Exercise goal:
Give the entries again exactly. Skip the pictures.
__________
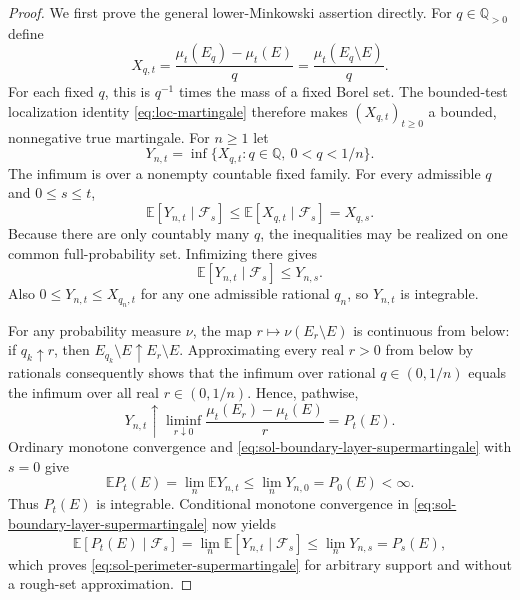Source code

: \documentclass[../main.tex]{subfiles}
\begin{document}
\begin{proof}
We first prove the general lower-Minkowski assertion directly.  For $q\in\mathbb Q_{>0}$ define
\[
  X_{q,t}=\frac{\mu_t(E_q)-\mu_t(E)}q
         =\frac{\mu_t(E_q\setminus E)}q.
\]
For each fixed $q$, this is $q^{-1}$ times the mass of a fixed Borel set.  The bounded-test
localization identity \eqref{eq:loc-martingale} therefore makes
$(X_{q,t})_{t\geq0}$ a bounded, nonnegative true
martingale.  For $n\geq1$ let
\[
  Y_{n,t}=\inf\{X_{q,t}:q\in\mathbb Q,\ 0<q<1/n\}.
\]
The infimum is over a nonempty countable fixed family.  For every admissible $q$ and
$0\leq s\leq t$,
\[
  \mathbb E[Y_{n,t}\mid\mathcal F_s]
  \leq\mathbb E[X_{q,t}\mid\mathcal F_s]=X_{q,s}.
\]
Because there are only countably many $q$, the inequalities may be realized on one common
full-probability set.  Infimizing there gives
\begin{equation}
  \mathbb E[Y_{n,t}\mid\mathcal F_s]\leq Y_{n,s}.
  \label{eq:sol-boundary-layer-supermartingale}
\end{equation}
Also $0\leq Y_{n,t}\leq X_{q_n,t}$ for any one admissible rational $q_n$, so $Y_{n,t}$ is
integrable.

For any probability measure $\nu$, the map $r\mapsto\nu(E_r\setminus E)$ is continuous from
below: if $q_k\uparrow r$, then $E_{q_k}\setminus E\uparrow E_r\setminus E$.  Approximating
every real $r>0$ from below by rationals consequently shows that the infimum over rational
$q\in(0,1/n)$ equals the infimum over all real $r\in(0,1/n)$.  Hence, pathwise,
\begin{equation}
  Y_{n,t}\uparrow
  \liminf_{r\downarrow0}\frac{\mu_t(E_r)-\mu_t(E)}r=P_t(E).
  \label{eq:sol-boundary-layer-limit}
\end{equation}
Ordinary monotone convergence and \eqref{eq:sol-boundary-layer-supermartingale} with $s=0$
give
\[
  \mathbb E P_t(E)
  =\lim_n\mathbb E Y_{n,t}
  \leq\lim_nY_{n,0}=P_0(E)<\infty.
\]
Thus $P_t(E)$ is integrable.  Conditional monotone convergence in
\eqref{eq:sol-boundary-layer-supermartingale} now yields
\[
  \mathbb E[P_t(E)\mid\mathcal F_s]
  =\lim_n\mathbb E[Y_{n,t}\mid\mathcal F_s]
  \leq\lim_nY_{n,s}=P_s(E),
\]
which proves \eqref{eq:sol-perimeter-supermartingale} for arbitrary support and without a
rough-set approximation.


\end{proof}
\end{document}
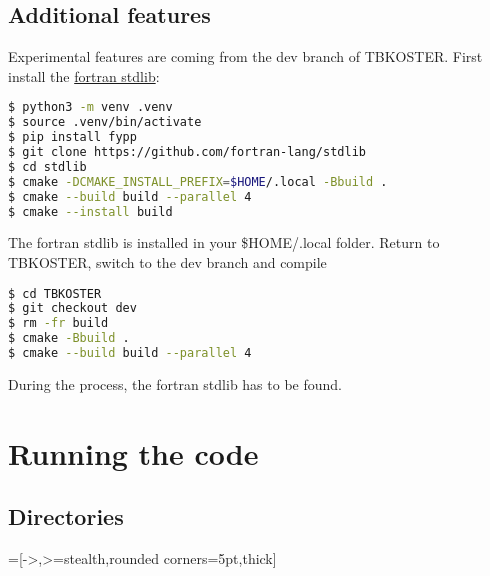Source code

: \documentclass[12pt, onecolumn]{memoir}
\begin{document}
\section{Additional features}
Experimental features are coming from the dev branch of TBKOSTER.
First install the \href{https://stdlib.fortran-lang.org/}{fortran stdlib}:
\begin{lstlisting}[language=bash,basicstyle=\small\ttfamily,frame=single]
$ python3 -m venv .venv
$ source .venv/bin/activate
$ pip install fypp
$ git clone https://github.com/fortran-lang/stdlib
$ cd stdlib
$ cmake -DCMAKE_INSTALL_PREFIX=$HOME/.local -Bbuild .
$ cmake --build build --parallel 4
$ cmake --install build 
\end{lstlisting}
The fortran stdlib is installed in your \$HOME/.local folder.
Return to TBKOSTER, switch to the dev branch and compile 
\begin{lstlisting}[language=bash,basicstyle=\small\ttfamily,frame=single]
$ cd TBKOSTER
$ git checkout dev
$ rm -fr build
$ cmake -Bbuild .
$ cmake --build build --parallel 4
\end{lstlisting}
During the process, the fortran stdlib has to be found.

\vfil
\pagebreak

\chapter{Running the code}

\section{Directories}

=[->,>=stealth,rounded corners=5pt,thick]
\end{document}
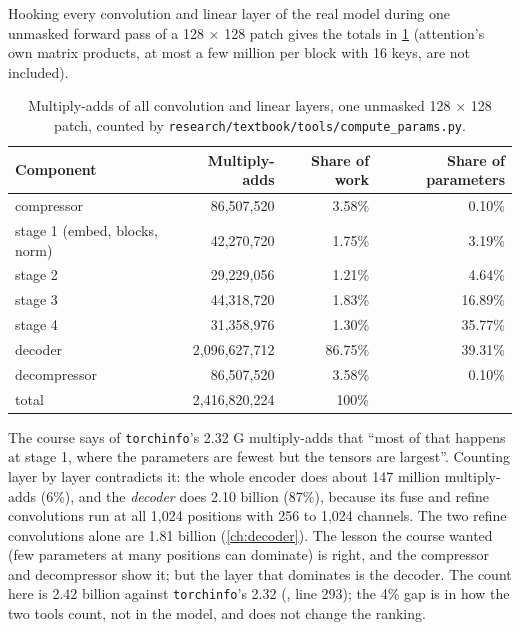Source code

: Hooking every convolution and linear layer of the real model during one unmasked forward pass of a
128 $\times$ 128 patch gives the totals in \cref{tab:params:macs}\tagC{} (attention's own matrix
products, at most a few million per block with 16 keys, are not included).

\begin{table}[htbp]\centering
\caption{Multiply-adds of all convolution and linear layers, one unmasked 128 $\times$ 128 patch,
counted by \texttt{research/textbook/tools/compute\_params.py}.}\label{tab:params:macs}
\begin{tabular}{@{}lrrr@{}}\toprule
Component & Multiply-adds & Share of work & Share of parameters \\\midrule
compressor & 86,507,520 & 3.58\% & 0.10\% \\
stage 1 (embed, blocks, norm) & 42,270,720 & 1.75\% & 3.19\% \\
stage 2 & 29,229,056 & 1.21\% & 4.64\% \\
stage 3 & 44,318,720 & 1.83\% & 16.89\% \\
stage 4 & 31,358,976 & 1.30\% & 35.77\% \\
decoder & 2,096,627,712 & 86.75\% & 39.31\% \\
decompressor & 86,507,520 & 3.58\% & 0.10\% \\\midrule
total & 2,416,820,224 & 100\% & \\\bottomrule
\end{tabular}
\end{table}

\begin{sourcenote}
The course says of \texttt{torchinfo}'s 2.32 G multiply-adds that ``most of that happens at stage 1,
where the parameters are fewest but the tensors are largest''. Counting layer by layer contradicts it:
the whole encoder does about 147 million multiply-adds (6\%), and the \emph{decoder} does 2.10 billion
(87\%), because its fuse and refine convolutions run at all 1,024 positions with 256 to 1,024 channels.
The two refine convolutions alone are 1.81 billion (\cref{ch:decoder}). The lesson the course wanted
(few parameters at many positions can dominate) is right, and the compressor and decompressor show it;
but the layer that dominates is the decoder. The count here is 2.42 billion against \texttt{torchinfo}'s
2.32 (, line 293); the 4\% gap is in
how the two tools count, not in the model, and does not change the ranking.
\end{sourcenote}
__________
Response area:
Source code

: \documentclass[../main.tex]{subfiles}
\begin{document}
\begin{proof}
We first prove the general lower-Minkowski assertion directly.  For $q\in\mathbb Q_{>0}$ define
\[
  X_{q,t}=\frac{\mu_t(E_q)-\mu_t(E)}q
         =\frac{\mu_t(E_q\setminus E)}q.
\]
For each fixed $q$, this is $q^{-1}$ times the mass of a fixed Borel set.  The bounded-test
localization identity \eqref{eq:loc-martingale} therefore makes
$(X_{q,t})_{t\geq0}$ a bounded, nonnegative true
martingale.  For $n\geq1$ let
\[
  Y_{n,t}=\inf\{X_{q,t}:q\in\mathbb Q,\ 0<q<1/n\}.
\]
The infimum is over a nonempty countable fixed family.  For every admissible $q$ and
$0\leq s\leq t$,
\[
  \mathbb E[Y_{n,t}\mid\mathcal F_s]
  \leq\mathbb E[X_{q,t}\mid\mathcal F_s]=X_{q,s}.
\]
Because there are only countably many $q$, the inequalities may be realized on one common
full-probability set.  Infimizing there gives
\begin{equation}
  \mathbb E[Y_{n,t}\mid\mathcal F_s]\leq Y_{n,s}.
  \label{eq:sol-boundary-layer-supermartingale}
\end{equation}
Also $0\leq Y_{n,t}\leq X_{q_n,t}$ for any one admissible rational $q_n$, so $Y_{n,t}$ is
integrable.

For any probability measure $\nu$, the map $r\mapsto\nu(E_r\setminus E)$ is continuous from
below: if $q_k\uparrow r$, then $E_{q_k}\setminus E\uparrow E_r\setminus E$.  Approximating
every real $r>0$ from below by rationals consequently shows that the infimum over rational
$q\in(0,1/n)$ equals the infimum over all real $r\in(0,1/n)$.  Hence, pathwise,
\begin{equation}
  Y_{n,t}\uparrow
  \liminf_{r\downarrow0}\frac{\mu_t(E_r)-\mu_t(E)}r=P_t(E).
  \label{eq:sol-boundary-layer-limit}
\end{equation}
Ordinary monotone convergence and \eqref{eq:sol-boundary-layer-supermartingale} with $s=0$
give
\[
  \mathbb E P_t(E)
  =\lim_n\mathbb E Y_{n,t}
  \leq\lim_nY_{n,0}=P_0(E)<\infty.
\]
Thus $P_t(E)$ is integrable.  Conditional monotone convergence in
\eqref{eq:sol-boundary-layer-supermartingale} now yields
\[
  \mathbb E[P_t(E)\mid\mathcal F_s]
  =\lim_n\mathbb E[Y_{n,t}\mid\mathcal F_s]
  \leq\lim_nY_{n,s}=P_s(E),
\]
which proves \eqref{eq:sol-perimeter-supermartingale} for arbitrary support and without a
rough-set approximation.


\end{proof}
\end{document}
Source code

: \documentclass[12pt, onecolumn]{memoir}
\begin{document}
\section{Additional features}
Experimental features are coming from the dev branch of TBKOSTER.
First install the \href{https://stdlib.fortran-lang.org/}{fortran stdlib}:
\begin{lstlisting}[language=bash,basicstyle=\small\ttfamily,frame=single]
$ python3 -m venv .venv
$ source .venv/bin/activate
$ pip install fypp
$ git clone https://github.com/fortran-lang/stdlib
$ cd stdlib
$ cmake -DCMAKE_INSTALL_PREFIX=$HOME/.local -Bbuild .
$ cmake --build build --parallel 4
$ cmake --install build 
\end{lstlisting}
The fortran stdlib is installed in your \$HOME/.local folder.
Return to TBKOSTER, switch to the dev branch and compile 
\begin{lstlisting}[language=bash,basicstyle=\small\ttfamily,frame=single]
$ cd TBKOSTER
$ git checkout dev
$ rm -fr build
$ cmake -Bbuild .
$ cmake --build build --parallel 4
\end{lstlisting}
During the process, the fortran stdlib has to be found.

\vfil
\pagebreak

\chapter{Running the code}

\section{Directories}

=[->,>=stealth,rounded corners=5pt,thick]
\end{document}
Source code

: Hooking every convolution and linear layer of the real model during one unmasked forward pass of a
128 $\times$ 128 patch gives the totals in \cref{tab:params:macs}\tagC{} (attention's own matrix
products, at most a few million per block with 16 keys, are not included).

\begin{table}[htbp]\centering
\caption{Multiply-adds of all convolution and linear layers, one unmasked 128 $\times$ 128 patch,
counted by \texttt{research/textbook/tools/compute\_params.py}.}\label{tab:params:macs}
\begin{tabular}{@{}lrrr@{}}\toprule
Component & Multiply-adds & Share of work & Share of parameters \\\midrule
compressor & 86,507,520 & 3.58\% & 0.10\% \\
stage 1 (embed, blocks, norm) & 42,270,720 & 1.75\% & 3.19\% \\
stage 2 & 29,229,056 & 1.21\% & 4.64\% \\
stage 3 & 44,318,720 & 1.83\% & 16.89\% \\
stage 4 & 31,358,976 & 1.30\% & 35.77\% \\
decoder & 2,096,627,712 & 86.75\% & 39.31\% \\
decompressor & 86,507,520 & 3.58\% & 0.10\% \\\midrule
total & 2,416,820,224 & 100\% & \\\bottomrule
\end{tabular}
\end{table}

\begin{sourcenote}
The course says of \texttt{torchinfo}'s 2.32 G multiply-adds that ``most of that happens at stage 1,
where the parameters are fewest but the tensors are largest''. Counting layer by layer contradicts it:
the whole encoder does about 147 million multiply-adds (6\%), and the \emph{decoder} does 2.10 billion
(87\%), because its fuse and refine convolutions run at all 1,024 positions with 256 to 1,024 channels.
The two refine convolutions alone are 1.81 billion (\cref{ch:decoder}). The lesson the course wanted
(few parameters at many positions can dominate) is right, and the compressor and decompressor show it;
but the layer that dominates is the decoder. The count here is 2.42 billion against \texttt{torchinfo}'s
2.32 (, line 293); the 4\% gap is in
how the two tools count, not in the model, and does not change the ranking.
\end{sourcenote}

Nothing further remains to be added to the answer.